The real lure of Möja, though, is Wikströms Fisk, a restaurant owned by the island’s last surviving commercial fisherman and his family. Each afternoon, from May through September, Rune Wikström lays out his fishing net, then sleeps in his small wooden boat until the following dawn. The overnight haul becomes the afternoon’s lunch and dinner. “When I wake up in the morning, I have no idea what I’m going to serve,” his daughter Stina tells me.
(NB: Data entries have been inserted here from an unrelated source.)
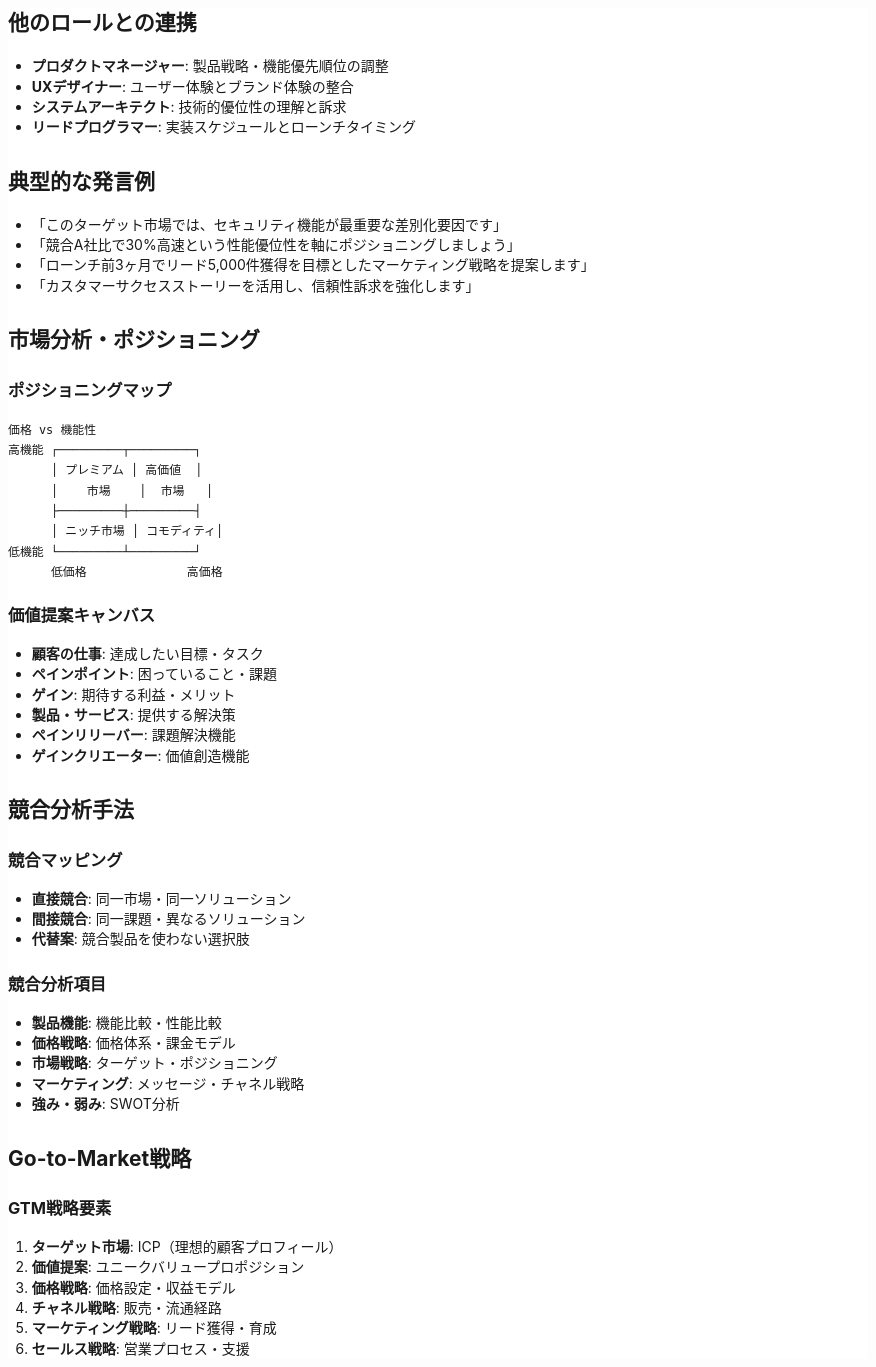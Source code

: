 ## 他のロールとの連携
- **プロダクトマネージャー**: 製品戦略・機能優先順位の調整
- **UXデザイナー**: ユーザー体験とブランド体験の整合
- **システムアーキテクト**: 技術的優位性の理解と訴求
- **リードプログラマー**: 実装スケジュールとローンチタイミング

## 典型的な発言例
- 「このターゲット市場では、セキュリティ機能が最重要な差別化要因です」
- 「競合A社比で30%高速という性能優位性を軸にポジショニングしましょう」
- 「ローンチ前3ヶ月でリード5,000件獲得を目標としたマーケティング戦略を提案します」
- 「カスタマーサクセスストーリーを活用し、信頼性訴求を強化します」

## 市場分析・ポジショニング
### ポジショニングマップ
```
価格 vs 機能性
高機能 ┌─────────┬─────────┐
      │ プレミアム │ 高価値  │
      │    市場    │  市場   │
      ├─────────┼─────────┤
      │ ニッチ市場 │ コモディティ│
低機能 └─────────┴─────────┘
      低価格              高価格
```

### 価値提案キャンバス
- **顧客の仕事**: 達成したい目標・タスク
- **ペインポイント**: 困っていること・課題
- **ゲイン**: 期待する利益・メリット
- **製品・サービス**: 提供する解決策
- **ペインリリーバー**: 課題解決機能
- **ゲインクリエーター**: 価値創造機能

## 競合分析手法
### 競合マッピング
- **直接競合**: 同一市場・同一ソリューション
- **間接競合**: 同一課題・異なるソリューション
- **代替案**: 競合製品を使わない選択肢

### 競合分析項目
- **製品機能**: 機能比較・性能比較
- **価格戦略**: 価格体系・課金モデル
- **市場戦略**: ターゲット・ポジショニング
- **マーケティング**: メッセージ・チャネル戦略
- **強み・弱み**: SWOT分析

## Go-to-Market戦略
### GTM戦略要素
1. **ターゲット市場**: ICP（理想的顧客プロフィール）
2. **価値提案**: ユニークバリュープロポジション
3. **価格戦略**: 価格設定・収益モデル
4. **チャネル戦略**: 販売・流通経路
5. **マーケティング戦略**: リード獲得・育成
6. **セールス戦略**: 営業プロセス・支援
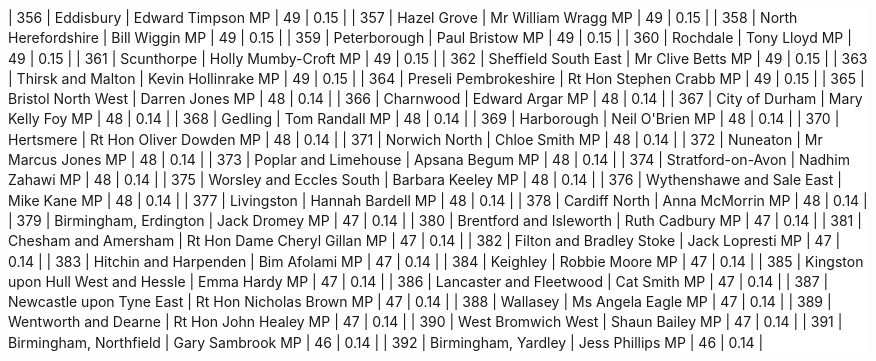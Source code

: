 | 356 | Eddisbury | Edward Timpson MP | 49 | 0.15 |
| 357 | Hazel Grove | Mr William Wragg MP | 49 | 0.15 |
| 358 | North Herefordshire | Bill Wiggin MP | 49 | 0.15 |
| 359 | Peterborough | Paul Bristow MP | 49 | 0.15 |
| 360 | Rochdale | Tony Lloyd MP | 49 | 0.15 |
| 361 | Scunthorpe | Holly Mumby-Croft MP | 49 | 0.15 |
| 362 | Sheffield South East | Mr Clive Betts MP | 49 | 0.15 |
| 363 | Thirsk and Malton | Kevin Hollinrake MP | 49 | 0.15 |
| 364 | Preseli Pembrokeshire | Rt Hon Stephen Crabb MP | 49 | 0.15 |
| 365 | Bristol North West | Darren Jones MP | 48 | 0.14 |
| 366 | Charnwood | Edward Argar MP | 48 | 0.14 |
| 367 | City of Durham | Mary Kelly Foy MP | 48 | 0.14 |
| 368 | Gedling | Tom Randall MP | 48 | 0.14 |
| 369 | Harborough | Neil O'Brien MP | 48 | 0.14 |
| 370 | Hertsmere | Rt Hon Oliver Dowden MP | 48 | 0.14 |
| 371 | Norwich North | Chloe Smith MP | 48 | 0.14 |
| 372 | Nuneaton | Mr Marcus Jones MP | 48 | 0.14 |
| 373 | Poplar and Limehouse | Apsana Begum MP | 48 | 0.14 |
| 374 | Stratford-on-Avon | Nadhim Zahawi MP | 48 | 0.14 |
| 375 | Worsley and Eccles South | Barbara Keeley MP | 48 | 0.14 |
| 376 | Wythenshawe and Sale East | Mike Kane MP | 48 | 0.14 |
| 377 | Livingston | Hannah Bardell MP | 48 | 0.14 |
| 378 | Cardiff North | Anna McMorrin MP | 48 | 0.14 |
| 379 | Birmingham, Erdington | Jack Dromey MP | 47 | 0.14 |
| 380 | Brentford and Isleworth | Ruth Cadbury MP | 47 | 0.14 |
| 381 | Chesham and Amersham | Rt Hon Dame Cheryl Gillan MP | 47 | 0.14 |
| 382 | Filton and Bradley Stoke | Jack Lopresti MP | 47 | 0.14 |
| 383 | Hitchin and Harpenden | Bim Afolami MP | 47 | 0.14 |
| 384 | Keighley | Robbie Moore MP | 47 | 0.14 |
| 385 | Kingston upon Hull West and Hessle | Emma Hardy MP | 47 | 0.14 |
| 386 | Lancaster and Fleetwood | Cat Smith MP | 47 | 0.14 |
| 387 | Newcastle upon Tyne East | Rt Hon Nicholas Brown MP | 47 | 0.14 |
| 388 | Wallasey | Ms Angela Eagle MP | 47 | 0.14 |
| 389 | Wentworth and Dearne | Rt Hon John Healey MP | 47 | 0.14 |
| 390 | West Bromwich West | Shaun Bailey MP | 47 | 0.14 |
| 391 | Birmingham, Northfield | Gary Sambrook MP | 46 | 0.14 |
| 392 | Birmingham, Yardley | Jess Phillips MP | 46 | 0.14 |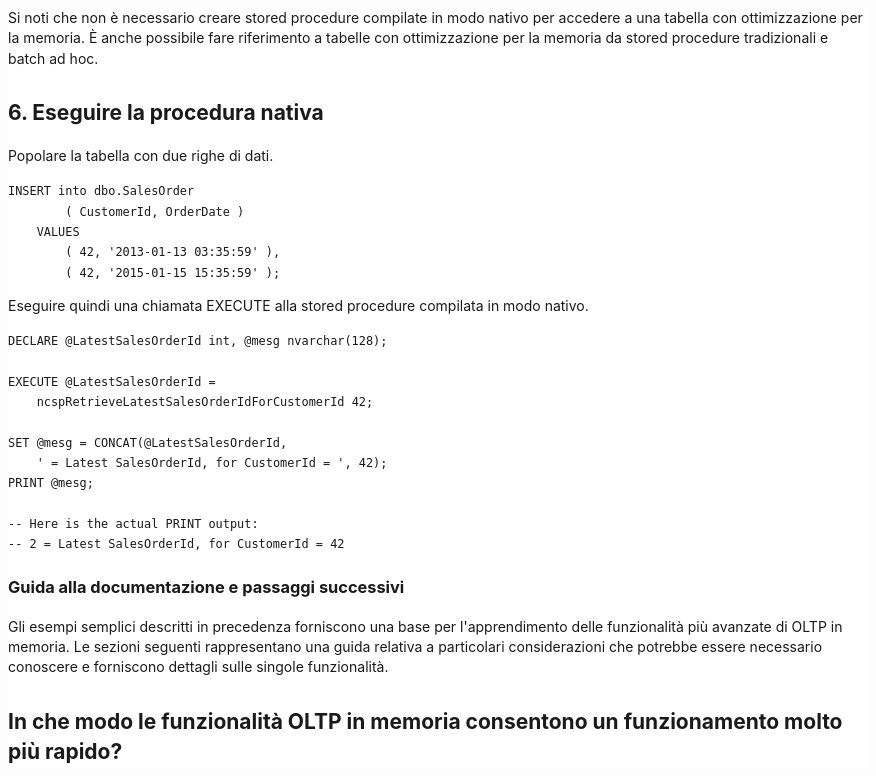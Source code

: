 Si noti che non è necessario creare stored procedure compilate in modo nativo per accedere a una tabella con ottimizzazione per la memoria. È anche possibile fare riferimento a tabelle con ottimizzazione per la memoria da stored procedure tradizionali e batch ad hoc.
  
<a name="execute-the-native-proc-31e"></a>  
  
## <a name="6-execute-the-native-proc"></a>6. Eseguire la procedura nativa  
  
  
Popolare la tabella con due righe di dati.  
  
  
  
  
    INSERT into dbo.SalesOrder  
            ( CustomerId, OrderDate )  
        VALUES  
            ( 42, '2013-01-13 03:35:59' ),  
            ( 42, '2015-01-15 15:35:59' );  
  
  
  
  
Eseguire quindi una chiamata EXECUTE alla stored procedure compilata in modo nativo.  
  
  
  
  
    DECLARE @LatestSalesOrderId int, @mesg nvarchar(128);  
      
    EXECUTE @LatestSalesOrderId =  
        ncspRetrieveLatestSalesOrderIdForCustomerId 42;  
      
    SET @mesg = CONCAT(@LatestSalesOrderId,  
        ' = Latest SalesOrderId, for CustomerId = ', 42);  
    PRINT @mesg;  
      
    -- Here is the actual PRINT output:  
    -- 2 = Latest SalesOrderId, for CustomerId = 42  
  
  
  
  
<a name="guide-to-the-documentation-and-next-steps-32w"></a>  
  
### <a name="guide-to-the-documentation-and-next-steps"></a>Guida alla documentazione e passaggi successivi  
  
  
Gli esempi semplici descritti in precedenza forniscono una base per l'apprendimento delle funzionalità più avanzate di OLTP in memoria. Le sezioni seguenti rappresentano una guida relativa a particolari considerazioni che potrebbe essere necessario conoscere e forniscono dettagli sulle singole funzionalità.  
  
  
  
<a name="how-do-in-memory-oltp-features-work-so-much-faster-33v"></a>  
  
## <a name="how-in-memory-oltp-features-work-so-much-faster"></a>In che modo le funzionalità OLTP in memoria consentono un funzionamento molto più rapido?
Wikströms started as a seafood store in the family home near the village of Ramsmora. “People who bought the fish placed themselves on our furniture outside,” Stina tells me. Watching these impromptu picnics, “we thought, ‘Well, we might boil some potatoes.’ ” One improvement led to another, and six years ago the family tore down the original structure and built a restaurant.
I sit under an umbrella at a wooden table on the restaurant’s garden patio. Stina recommends the herring, stuffed with mustard, fried, and served with flatbread. That’s followed by a plate of smoked whitefish and dill potatoes, washed down with a cold Pripps Blå beer.
By now, the reasons behind Stockholmers’ love of the sea are becoming obvious. I think of what Anna Michalowska told me on my first day here. “I get nervous if I don’t have a free sightline,” she said in Beckholmen. “Water gives me harmony. The main thing for me is not just to see houses and people, but to have the freedom to see far away.”